Hanuman.Com Bengali Movie
A lot of changes happen much before we can anticipate the same. Computer has become part and parcel of our lives, this technological advancement and the sudden '.com' boon has brought mixed reactions all over. What happens when this machine reaches the interior districts of West Bengal?
Surprise is a genuine emotion that is bound to up splurge in such a case. A lot more happens as well. Director Gaurav Pandey builds his narrative for Hanuman.com around the sudden movement of computers into the simple lives of district school teachers.
Anjaniputra Sen Sharma (Prosenjit Chatterjee) is an ordinary math's teacher of a district school in West Bengal. He lives an ordinary life sans aspirations of becoming rich. His wife Tanusree (Mousumi Bhattacharya) is a part of his everyday life and adjusts to his ordinary living with a smile. It is the arrival of the computer that completely turned their ordinary existence difficult and nightmarish.
A sudden chat invitation became a good enough reason to keep Anjaniputra hooked to the computer. As with every passing day his knowledge increased, he became all the more alien to his known life. A sudden turn of events disturbed him and motivated him to travel as far as Iceland.
Cinematography, picturesque locations and effective usage of music does create a strong backbone for Pandey's Hanuman.com.

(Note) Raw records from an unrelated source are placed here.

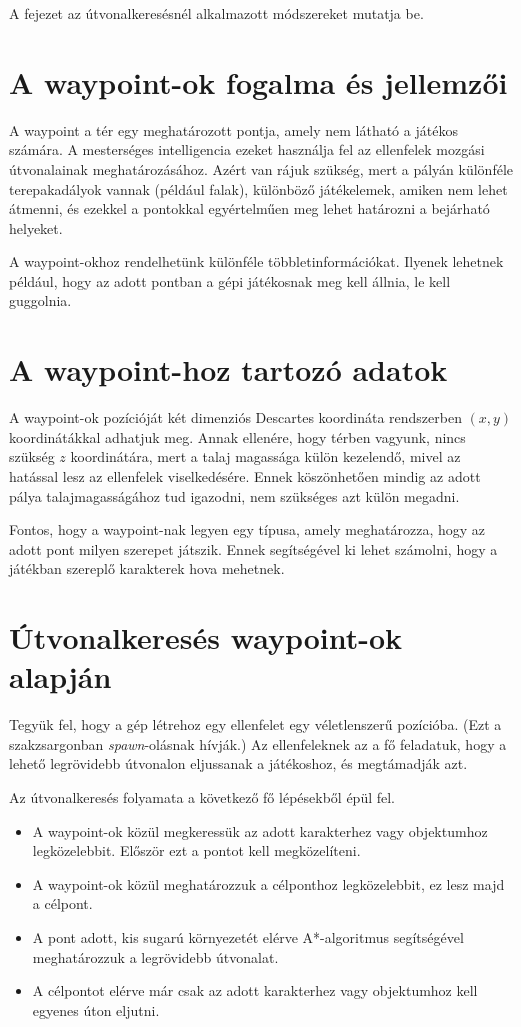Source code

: \label{Chap:utvonalkereses}

A fejezet az útvonalkeresésnél alkalmazott módszereket mutatja be.

\section{A waypoint-ok fogalma és jellemzői}

A waypoint a tér egy meghatározott pontja, amely nem látható a játékos számára. A mesterséges intelligencia ezeket használja fel az ellenfelek mozgási útvonalainak meghatározásához. Azért van rájuk szükség, mert a pályán különféle terepakadályok vannak (például falak), különböző játékelemek, amiken nem lehet átmenni, és ezekkel a pontokkal egyértelműen meg lehet határozni a bejárható helyeket.

A waypoint-okhoz rendelhetünk különféle többletinformációkat. Ilyenek lehetnek például, hogy az adott pontban a gépi játékosnak meg kell állnia, le kell guggolnia.

\section{A waypoint-hoz tartozó adatok}

A waypoint-ok pozícióját két dimenziós Descartes koordináta rendszerben $(x, y)$ koordinátákkal adhatjuk meg. Annak ellenére, hogy térben vagyunk, nincs szükség $z$ koordinátára, mert a talaj magassága külön kezelendő, mivel az hatással lesz az ellenfelek viselkedésére. Ennek köszönhetően mindig az adott pálya talajmagasságához tud igazodni, nem szükséges azt külön megadni.

Fontos, hogy a waypoint-nak legyen egy típusa, amely meghatározza, hogy az adott pont milyen szerepet játszik. Ennek segítségével ki lehet számolni, hogy a játékban szereplő karakterek hova mehetnek.

\section{Útvonalkeresés waypoint-ok alapján}

Tegyük fel, hogy a gép létrehoz egy ellenfelet egy véletlenszerű pozícióba. (Ezt a szakzsargonban \textit{spawn}-olásnak hívják.) Az ellenfeleknek az a fő feladatuk, hogy a lehető legrövidebb útvonalon eljussanak a játékoshoz, és megtámadják azt. 

Az útvonalkeresés folyamata a következő fő lépésekből épül fel.
\begin{itemize}
\item A waypoint-ok közül megkeressük az adott karakterhez vagy objektumhoz legközelebbit. Először ezt a pontot kell megközelíteni.
\item A waypoint-ok közül meghatározzuk a célponthoz legközelebbit, ez lesz majd a célpont.
\item A pont adott, kis sugarú környezetét elérve A*-algoritmus segítségével meghatározzuk a legrövidebb útvonalat.
\item A célpontot elérve már csak az adott karakterhez vagy objektumhoz kell egyenes úton eljutni.
\end{itemize}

But for a man like Anjaniputra who has not steeped out of Bashirhaat, his journey to an unknown land - Iceland could have been an excellent and interesting discovery. But a strictly linear plot analysis and very one plus one way of problem solving dissolves all the opportunities of subplots in Hanuman.com.
Fragments of surreal patches in the film remain quite unresolved until the end. Actor Prosenjit Chatterjee deserves applauds for his extraordinary portrayal of the ordinary. While Gaurav pandey and his daughter Saloni Pandey are impressive but the other characters remain quite half baked in Hanuman.com.
Even though the morning was bright and sunny, but the day did not hold the promises of the morning. Gaurav Pandey's Hanuman.com could have been tagged as a thrilling thriller quite easily but the train missed the station by a few minutes.